Would any single move upgrade the Dodgers’ repeat chances more? Bauer would join Buehler and Clayton Kershaw atop the rotation with David Price and talented youngsters Tony Gonsolin, Dustin May and Julio Urias behind them. Think of the depth and overflow to the bullpen in 2021.
The pursuit of Cole and the acquisition/signing of Betts accentuated that the Dodgers will extend long term when they see the combination of prime age/low maintenance. MLB needs more of Bauer’s ability to build a brand and reach a larger audience. But the tactics he employs to do so on social media are at times confrontational and audacious on the mound.
A one-year contract — or perhaps one year with a second-year mutual option — would allow the Dodgers to see what this looks like in their world while benefiting from a pitcher who has done more to mainstream modern ways of self-improvement for pitchers as anyone. Bauer put himself into the laboratory and emerged as the 2020 NL Cy Young winner. But that was in a shortened season and marked just the second time (along with 2018) in which Bauer had an elite season.
So the one-year pact also would give the Dodgers a quick out if Bauer’s performance is more roller coaster than persistent dominance. Bauer has indicated a fearlessness for going a year at a time, in part because be believes his training will allow him to stay healthy for a sustained period and potentially maximize his income annually.

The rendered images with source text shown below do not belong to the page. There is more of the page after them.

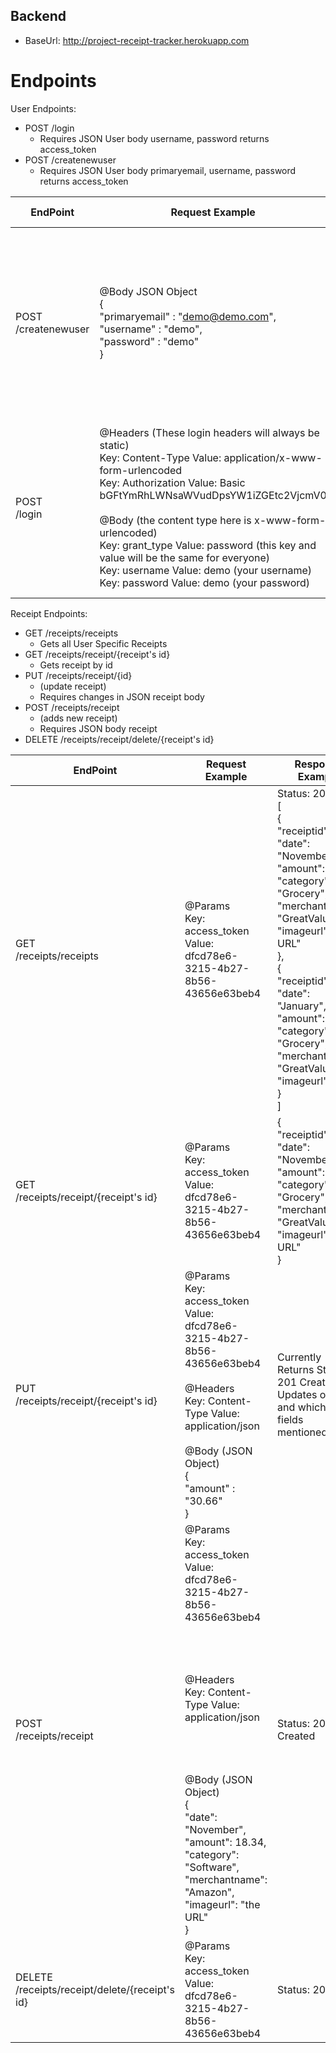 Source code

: ## Backend

* BaseUrl: http://project-receipt-tracker.herokuapp.com

# Endpoints

User Endpoints:
* POST /login 
  * Requires JSON User body username, password  returns access_token
* POST /createnewuser 
  * Requires JSON User body primaryemail, username, password  returns access_token

| EndPoint               	| Request Example                                                                                                                                                                                                                                                                                                                                                                                                                                          	| Response Example                                                                                                                                                                          	|
|------------------------	|----------------------------------------------------------------------------------------------------------------------------------------------------------------------------------------------------------------------------------------------------------------------------------------------------------------------------------------------------------------------------------------------------------------------------------------------------------	|-------------------------------------------------------------------------------------------------------------------------------------------------------------------------------------------	|
| POST<br>/createnewuser 	| @Body JSON Object<br>{<br>        "primaryemail" : "demo@demo.com",<br>        "username" : "demo",<br>        "password" : "demo"<br>}                                                                                                                                                                                                                                                                                                                  	| Status: 201 Created<br>{<br>    "access_token": "e73f96a6-d60d-4abb-9802-1a567c7f97da",<br>    "token_type": "bearer",<br>    "expires_in": 3599,<br>    "scope": "read trust write"<br>} 	|
| POST<br>/login         	| @Headers (These login headers will always be static)<br>Key: Content-Type   Value: application/x-www-form-urlencoded<br>Key: Authorization   Value: Basic bGFtYmRhLWNsaWVudDpsYW1iZGEtc2VjcmV0<br><br>@Body (the content type here is x-www-form-urlencoded)<br>Key: grant_type   Value: password   (this key and value will be the same for everyone)<br>Key: username   Value: demo   (your username)<br>Key: password   Value: demo   (your password) 	| Status: 200 OK<br>{<br>    "access_token": "e73f96a6-d60d-4abb-9802-1a567c7f97da",<br>    "token_type": "bearer",<br>    "expires_in": 2625,<br>    "scope": "read trust write"<br>}      	|

Receipt Endpoints:
* GET /receipts/receipts
  * Gets all User Specific Receipts 
* GET /receipts/receipt/{receipt's id}
  * Gets receipt by id
* PUT /receipts/receipt/{id}
  * (update receipt)
  * Requires changes in JSON receipt body
* POST /receipts/receipt 
  * (adds new receipt)
  * Requires JSON body receipt
* DELETE /receipts/receipt/delete/{receipt's id}

| EndPoint                                          	| Request Example                                                                                                                                                                                                                                                                                                                                                            	| Response Example                                                                                                                                                                                                                                                                                                                                                                                                                                                 	|
|---------------------------------------------------	|----------------------------------------------------------------------------------------------------------------------------------------------------------------------------------------------------------------------------------------------------------------------------------------------------------------------------------------------------------------------------	|------------------------------------------------------------------------------------------------------------------------------------------------------------------------------------------------------------------------------------------------------------------------------------------------------------------------------------------------------------------------------------------------------------------------------------------------------------------	|
| GET <br>/receipts/receipts                        	| @Params<br>Key: access_token   Value: dfcd78e6-3215-4b27-8b56-43656e63beb4                                                                                                                                                                                                                                                                                                 	|  Status: 200 OK<br>[<br>    {<br>        "receiptid": 215,<br>        "date": "November",<br>        "amount": 22.34,<br>        "category": "Grocery",<br>        "merchantname": "GreatValue",<br>        "imageurl": "the URL"<br>    },<br>    {<br>        "receiptid": 222,<br>        "date": "January",<br>        "amount": 22.34,<br>        "category": "Grocery",<br>        "merchantname": "GreatValue",<br>        "imageurl": null<br>    }<br>] 	|
| GET<br>/receipts/receipt/{receipt's id}           	| @Params<br>Key: access_token   Value: dfcd78e6-3215-4b27-8b56-43656e63beb4                                                                                                                                                                                                                                                                                                 	| {<br>        "receiptid": 215,<br>        "date": "November",<br>        "amount": 22.34,<br>        "category": "Grocery",<br>        "merchantname": "GreatValue",<br>        "imageurl": "the URL"<br>}                                                                                                                                                                                                                                                       	|
| PUT<br>/receipts/receipt/{receipt's id}           	| @Params<br>Key: access_token   Value: dfcd78e6-3215-4b27-8b56-43656e63beb4<br><br>@Headers<br>Key: Content-Type   Value: application/json<br><br>@Body (JSON Object)<br>{<br>        "amount" : "30.66"<br>}                                                                                                                                                               	| Currently Returns Status: 201 Created<br>Updates object and whichever fields<br>mentioned.                                                                                                                                                                                                                                                                                                                                                                       	|
| POST<br>/receipts/receipt                         	| @Params<br>Key: access_token   Value: dfcd78e6-3215-4b27-8b56-43656e63beb4<br><br><br><br><br>@Headers<br>Key: Content-Type   Value: application/json<br><br><br><br><br>@Body (JSON Object)<br>{<br>        "date": "November",<br>        "amount": 18.34,<br>        "category": "Software",<br>        "merchantname": "Amazon",<br>        "imageurl": "the URL"<br>} 	| Status: 201 Created                                                                                                                                                                                                                                                                                                                                                                                                                                              	|
| DELETE<br>/receipts/receipt/delete/{receipt's id} 	| @Params<br>Key: access_token   Value: dfcd78e6-3215-4b27-8b56-43656e63beb4                                                                                                                                                                                                                                                                                                 	| Status: 200 OK                                                                                                                                                                                                                                                                                                                                                                                                                                                   	|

In theory, another Southern California team that needs Bauer more, the Angels, could do this as well. Owner Arte Moreno has written big checks previously, though the Angels do need multiple pitchers. The Mets under Steve Cohen and Blue Jays also could sign Bauer short or long term. But executives and pitching coaches who have worked with Bauer said they thought — if it was close — he would gravitate to an organization that he believed would not only tolerate, but embrace and enhance his pitching training and thoughts. The state-of-the-art Dodgers fit that, offering another way they have set themselves up for success.
LeMahieu’s non-Yankee suitors look a lot like those of Bauer — Mets, Blue Jays and “watch the Dodgers.”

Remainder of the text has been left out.